The ACM Chicago Program allows students to spend the fall or spring semester living, interning and learning in Chicago. Concentrations are offered in arts, entrepreneurship or urban studies, and students participate in four key components: a local internship, seminars, a course about the city, and an independent study project.
Katie Rose Brosnan ’13, who focused on urban studies as an ACM Chicago student in 2011, is now working as the campus outreach coordinator for ACM Chicago. She said multiple openings remain for the spring 2015 semester.
Brosnan, who said she learned about the ACM Chicago Program during her first year at Illinois Wesleyan, was drawn to its combination of internship opportunities and classes related to her area of interest.
“I was really interested in issues of social justice, but students who are interested in the arts or entrepreneurship get to meet with practitioners and actually experience it,” she said.
In the nation’s capital, aspiring public officials, journalists and policy makers can enhance their college experiences through programs at Georgetown or American University.
The Semester in Washington, D.C. Program with Georgetown University offers an innovative program that blends classroom learning and hands-on experience. Participants can pursue research and internship opportunities with federal agencies, law firms, news organizations, nonprofits and public relations agencies.
Political science major Anne Kehler ’15 (Denver, Colo.) and political science and business administration double major Brexton Isaacs ’15 (Byron, Ill.) spent the spring of 2014 as participants of the Georgetown program, where they both studied politics and public policy and interned with local organizations.
Illinois Wesleyan is one of more than 200 U.S. colleges and universities and 40 international institutes of higher education to partner with American University’s Washington Semester Program. This opportunity offers students real-world experience and expert insights while helping them make connections with leaders in Washington, D.C. Political science major Kevin Gordon ’16 (Tinley Park, Ill.) spent the spring of 2014 in this program, which combines experimental learning with academic seminars and internships.

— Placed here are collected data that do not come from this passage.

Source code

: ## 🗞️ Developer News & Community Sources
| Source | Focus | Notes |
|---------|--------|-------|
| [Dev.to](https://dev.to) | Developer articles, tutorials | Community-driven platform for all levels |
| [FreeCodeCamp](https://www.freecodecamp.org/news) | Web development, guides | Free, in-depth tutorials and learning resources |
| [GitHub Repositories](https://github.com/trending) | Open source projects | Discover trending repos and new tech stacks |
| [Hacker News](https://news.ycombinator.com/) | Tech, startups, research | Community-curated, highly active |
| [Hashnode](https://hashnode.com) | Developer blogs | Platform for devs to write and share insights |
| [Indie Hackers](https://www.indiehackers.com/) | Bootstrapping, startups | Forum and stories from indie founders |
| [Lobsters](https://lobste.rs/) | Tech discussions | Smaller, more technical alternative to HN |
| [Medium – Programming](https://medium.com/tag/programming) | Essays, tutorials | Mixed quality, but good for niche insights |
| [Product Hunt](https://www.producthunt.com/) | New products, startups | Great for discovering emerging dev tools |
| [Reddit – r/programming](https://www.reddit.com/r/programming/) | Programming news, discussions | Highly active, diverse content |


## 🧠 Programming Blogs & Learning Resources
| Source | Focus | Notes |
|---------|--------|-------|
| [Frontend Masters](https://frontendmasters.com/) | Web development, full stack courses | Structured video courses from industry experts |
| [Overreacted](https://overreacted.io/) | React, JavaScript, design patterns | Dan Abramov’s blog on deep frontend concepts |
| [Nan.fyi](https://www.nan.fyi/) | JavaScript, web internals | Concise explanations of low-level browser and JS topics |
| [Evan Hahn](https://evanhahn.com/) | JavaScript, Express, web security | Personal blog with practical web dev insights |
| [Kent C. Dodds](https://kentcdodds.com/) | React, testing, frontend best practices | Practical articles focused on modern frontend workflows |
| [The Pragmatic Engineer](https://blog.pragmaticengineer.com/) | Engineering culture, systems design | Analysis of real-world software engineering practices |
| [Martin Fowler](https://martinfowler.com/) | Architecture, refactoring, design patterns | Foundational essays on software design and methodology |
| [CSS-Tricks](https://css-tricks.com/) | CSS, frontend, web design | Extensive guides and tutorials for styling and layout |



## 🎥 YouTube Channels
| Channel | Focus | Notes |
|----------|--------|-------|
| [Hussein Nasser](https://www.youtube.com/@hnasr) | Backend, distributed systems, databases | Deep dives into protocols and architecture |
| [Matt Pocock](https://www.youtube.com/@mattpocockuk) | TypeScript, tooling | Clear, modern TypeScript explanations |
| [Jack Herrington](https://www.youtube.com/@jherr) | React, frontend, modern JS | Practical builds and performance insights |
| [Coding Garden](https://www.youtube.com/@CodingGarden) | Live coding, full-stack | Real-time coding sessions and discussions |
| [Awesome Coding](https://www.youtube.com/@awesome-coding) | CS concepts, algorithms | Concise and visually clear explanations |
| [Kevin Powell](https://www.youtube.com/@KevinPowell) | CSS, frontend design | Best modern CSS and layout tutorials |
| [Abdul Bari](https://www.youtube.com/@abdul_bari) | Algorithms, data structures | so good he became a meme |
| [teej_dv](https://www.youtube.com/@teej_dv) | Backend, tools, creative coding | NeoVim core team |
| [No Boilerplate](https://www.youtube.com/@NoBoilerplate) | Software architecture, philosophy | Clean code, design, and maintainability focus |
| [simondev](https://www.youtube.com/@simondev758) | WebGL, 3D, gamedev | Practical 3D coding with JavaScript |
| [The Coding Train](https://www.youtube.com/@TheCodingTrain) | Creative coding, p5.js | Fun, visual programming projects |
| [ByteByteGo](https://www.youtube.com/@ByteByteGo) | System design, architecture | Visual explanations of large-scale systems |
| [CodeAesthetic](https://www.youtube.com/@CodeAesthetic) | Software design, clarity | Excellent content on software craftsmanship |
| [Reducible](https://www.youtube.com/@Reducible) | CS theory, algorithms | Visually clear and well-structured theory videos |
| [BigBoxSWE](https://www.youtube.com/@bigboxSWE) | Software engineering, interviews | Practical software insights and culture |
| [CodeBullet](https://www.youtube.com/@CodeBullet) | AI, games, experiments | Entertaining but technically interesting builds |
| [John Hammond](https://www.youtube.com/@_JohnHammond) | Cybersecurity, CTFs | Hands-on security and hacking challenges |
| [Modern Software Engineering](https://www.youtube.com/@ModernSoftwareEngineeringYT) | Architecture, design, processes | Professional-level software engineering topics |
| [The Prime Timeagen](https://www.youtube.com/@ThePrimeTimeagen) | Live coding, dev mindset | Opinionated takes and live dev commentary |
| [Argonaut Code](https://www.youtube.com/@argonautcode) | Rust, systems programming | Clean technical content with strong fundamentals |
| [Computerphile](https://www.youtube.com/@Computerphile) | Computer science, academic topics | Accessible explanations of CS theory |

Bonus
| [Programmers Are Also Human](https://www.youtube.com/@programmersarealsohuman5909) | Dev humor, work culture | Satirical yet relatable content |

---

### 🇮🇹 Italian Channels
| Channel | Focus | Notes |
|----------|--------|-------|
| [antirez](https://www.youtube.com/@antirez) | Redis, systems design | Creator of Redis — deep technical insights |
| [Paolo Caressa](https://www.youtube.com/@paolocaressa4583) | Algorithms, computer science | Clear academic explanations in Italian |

Students who participate in these and other programs report significant learning experiences in and out of the classroom. “The (ACM Chicago) program prepared me to go back to my campus as a far more engaged and aware student, which has crossed over into all parts of my life,” Brosnan said.
Numerous students have pursued internship and research opportunities while studying abroad with programs through School for International Training (SIT) Study Abroad and Institute for the International Education of Students (IES)—and they are not alone. “Nationally the number of students participating in internships or some other practical experience is up: the most recent Open Doors survey showed seven percent of students participating,” said Stacey Shimizu, director of the International Office.
According to Shimizu, the upward trend is true at Illinois Wesleyan as well. “More and more students are certainly talking with me about participating in some sort of hands-on experience while abroad,” she said.
One of those students, environmental studies major Amanda King ’15 (Peoria, Ill.) spent a semester studying and interning in Australia. With her study abroad program, which allowed her to choose to participate in an internship, research opportunity, or other practical work experience, King worked as a community gardens intern with Cultivating Community—an Australian nonprofit that provides access to healthy food for people living in public housing.
According to King, her experiences blending a community aspect with gardening during her internship inspired her to implement similar techniques both in her hometown and during her work as an intern at Illinois Wesleyan’s Peace Garden.
“For students who do an internship or some other hands-on work abroad, they get a double benefit: practical experience, coupled with the benefits that we know come from deep engagement with another culture, like problem-solving, intercultural communication skills and adaptability,” Shimizu said.